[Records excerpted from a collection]
____

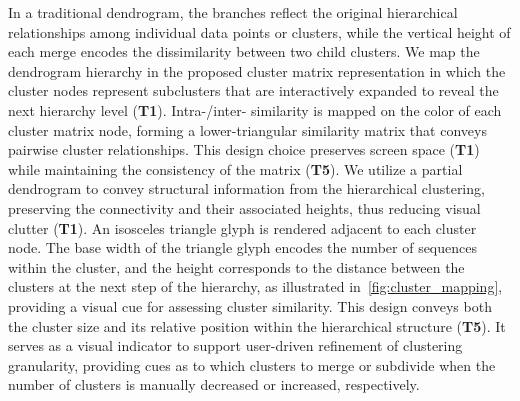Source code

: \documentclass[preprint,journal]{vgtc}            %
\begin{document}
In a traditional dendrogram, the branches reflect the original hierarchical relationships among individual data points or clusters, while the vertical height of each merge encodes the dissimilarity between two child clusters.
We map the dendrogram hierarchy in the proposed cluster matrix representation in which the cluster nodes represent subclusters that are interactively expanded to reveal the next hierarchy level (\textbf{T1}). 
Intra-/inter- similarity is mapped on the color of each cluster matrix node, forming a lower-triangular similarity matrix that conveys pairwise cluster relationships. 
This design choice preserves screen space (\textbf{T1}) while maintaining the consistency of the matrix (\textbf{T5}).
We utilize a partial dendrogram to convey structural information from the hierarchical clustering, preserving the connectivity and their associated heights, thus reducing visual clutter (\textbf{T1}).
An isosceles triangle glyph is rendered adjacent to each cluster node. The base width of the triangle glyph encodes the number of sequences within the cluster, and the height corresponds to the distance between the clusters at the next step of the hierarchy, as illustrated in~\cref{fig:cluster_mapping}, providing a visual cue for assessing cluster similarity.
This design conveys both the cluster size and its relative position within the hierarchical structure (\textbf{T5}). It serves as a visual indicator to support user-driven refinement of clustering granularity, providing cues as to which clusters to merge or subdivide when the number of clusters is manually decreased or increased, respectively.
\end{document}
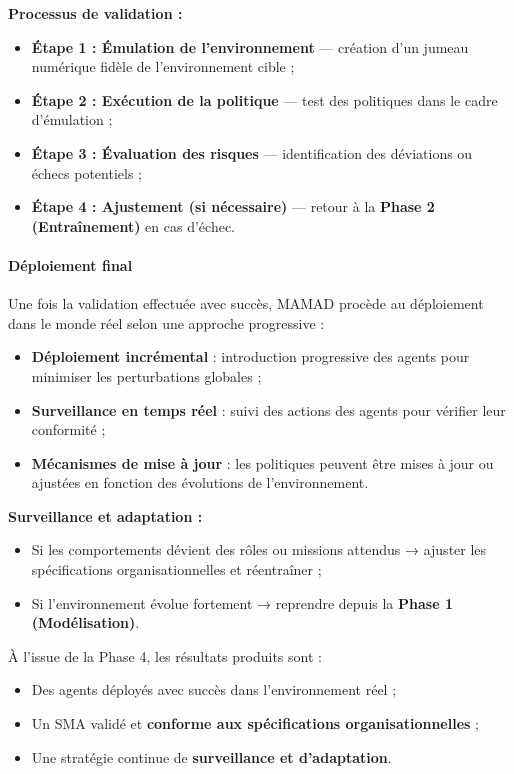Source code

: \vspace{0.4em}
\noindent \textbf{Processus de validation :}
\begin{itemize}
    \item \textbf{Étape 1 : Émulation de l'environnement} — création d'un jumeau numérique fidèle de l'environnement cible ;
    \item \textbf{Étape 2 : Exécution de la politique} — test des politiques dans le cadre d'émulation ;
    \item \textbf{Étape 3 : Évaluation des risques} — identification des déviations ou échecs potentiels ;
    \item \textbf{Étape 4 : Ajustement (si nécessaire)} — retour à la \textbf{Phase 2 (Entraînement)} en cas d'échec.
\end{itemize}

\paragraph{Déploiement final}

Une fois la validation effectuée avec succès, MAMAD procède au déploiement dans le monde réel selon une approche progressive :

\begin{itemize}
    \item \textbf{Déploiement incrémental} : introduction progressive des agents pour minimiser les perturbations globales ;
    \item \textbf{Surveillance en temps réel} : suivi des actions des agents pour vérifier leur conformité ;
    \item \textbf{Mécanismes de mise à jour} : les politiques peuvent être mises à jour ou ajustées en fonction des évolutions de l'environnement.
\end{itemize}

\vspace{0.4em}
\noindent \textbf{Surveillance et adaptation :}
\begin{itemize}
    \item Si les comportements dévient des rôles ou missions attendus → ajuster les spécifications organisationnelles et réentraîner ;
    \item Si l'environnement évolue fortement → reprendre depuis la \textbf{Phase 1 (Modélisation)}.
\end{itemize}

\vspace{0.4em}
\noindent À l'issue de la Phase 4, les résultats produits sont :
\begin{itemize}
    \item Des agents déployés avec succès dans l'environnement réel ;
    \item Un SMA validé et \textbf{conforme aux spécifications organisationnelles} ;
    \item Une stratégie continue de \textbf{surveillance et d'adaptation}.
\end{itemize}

____

**Instructions to follow**
Every line above from the line with "Intra-/inter- similarity is" to the line with "This design choice", both included, must be reproduced exactly, and no other line may appear.

**Written response**
Intra-/inter- similarity is mapped on the color of each cluster matrix node, forming a lower-triangular similarity matrix that conveys pairwise cluster relationships. 
This design choice preserves screen space (\textbf{T1}) while maintaining the consistency of the matrix (\textbf{T5}).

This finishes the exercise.